▶ _Given information_:
* * * * * * * * *
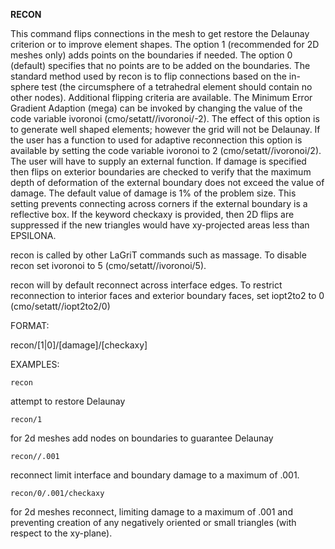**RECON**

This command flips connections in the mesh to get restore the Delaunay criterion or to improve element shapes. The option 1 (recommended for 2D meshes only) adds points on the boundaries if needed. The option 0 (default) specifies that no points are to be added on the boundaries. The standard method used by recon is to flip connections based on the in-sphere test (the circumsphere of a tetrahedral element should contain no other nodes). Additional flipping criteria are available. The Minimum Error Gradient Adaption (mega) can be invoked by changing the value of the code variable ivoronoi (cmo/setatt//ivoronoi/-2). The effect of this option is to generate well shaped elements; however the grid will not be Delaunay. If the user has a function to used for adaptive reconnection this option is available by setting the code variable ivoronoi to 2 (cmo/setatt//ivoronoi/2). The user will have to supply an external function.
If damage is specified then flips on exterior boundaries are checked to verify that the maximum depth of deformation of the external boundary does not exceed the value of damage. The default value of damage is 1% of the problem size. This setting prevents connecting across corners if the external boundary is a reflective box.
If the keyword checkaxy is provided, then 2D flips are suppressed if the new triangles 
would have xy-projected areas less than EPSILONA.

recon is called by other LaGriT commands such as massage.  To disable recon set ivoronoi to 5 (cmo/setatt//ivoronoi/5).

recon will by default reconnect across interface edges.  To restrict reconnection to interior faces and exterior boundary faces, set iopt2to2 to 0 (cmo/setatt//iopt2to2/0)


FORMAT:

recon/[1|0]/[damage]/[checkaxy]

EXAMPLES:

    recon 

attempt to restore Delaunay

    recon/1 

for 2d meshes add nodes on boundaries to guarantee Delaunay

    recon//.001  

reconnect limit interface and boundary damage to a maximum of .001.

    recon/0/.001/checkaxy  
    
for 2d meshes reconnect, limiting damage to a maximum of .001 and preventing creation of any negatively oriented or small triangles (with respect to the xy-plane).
* * * * * * * * *
Could you give all the records again, exactly, minus the pictures?

▶ _Answer box_:
**RECON**

This command flips connections in the mesh to get restore the Delaunay criterion or to improve element shapes. The option 1 (recommended for 2D meshes only) adds points on the boundaries if needed. The option 0 (default) specifies that no points are to be added on the boundaries. The standard method used by recon is to flip connections based on the in-sphere test (the circumsphere of a tetrahedral element should contain no other nodes). Additional flipping criteria are available. The Minimum Error Gradient Adaption (mega) can be invoked by changing the value of the code variable ivoronoi (cmo/setatt//ivoronoi/-2). The effect of this option is to generate well shaped elements; however the grid will not be Delaunay. If the user has a function to used for adaptive reconnection this option is available by setting the code variable ivoronoi to 2 (cmo/setatt//ivoronoi/2). The user will have to supply an external function.
If damage is specified then flips on exterior boundaries are checked to verify that the maximum depth of deformation of the external boundary does not exceed the value of damage. The default value of damage is 1% of the problem size. This setting prevents connecting across corners if the external boundary is a reflective box.
If the keyword checkaxy is provided, then 2D flips are suppressed if the new triangles 
would have xy-projected areas less than EPSILONA.

recon is called by other LaGriT commands such as massage.  To disable recon set ivoronoi to 5 (cmo/setatt//ivoronoi/5).

recon will by default reconnect across interface edges.  To restrict reconnection to interior faces and exterior boundary faces, set iopt2to2 to 0 (cmo/setatt//iopt2to2/0)


FORMAT:

recon/[1|0]/[damage]/[checkaxy]

EXAMPLES:

    recon 

attempt to restore Delaunay

    recon/1 

for 2d meshes add nodes on boundaries to guarantee Delaunay

    recon//.001  

reconnect limit interface and boundary damage to a maximum of .001.

    recon/0/.001/checkaxy  
    
for 2d meshes reconnect, limiting damage to a maximum of .001 and preventing creation of any negatively oriented or small triangles (with respect to the xy-plane).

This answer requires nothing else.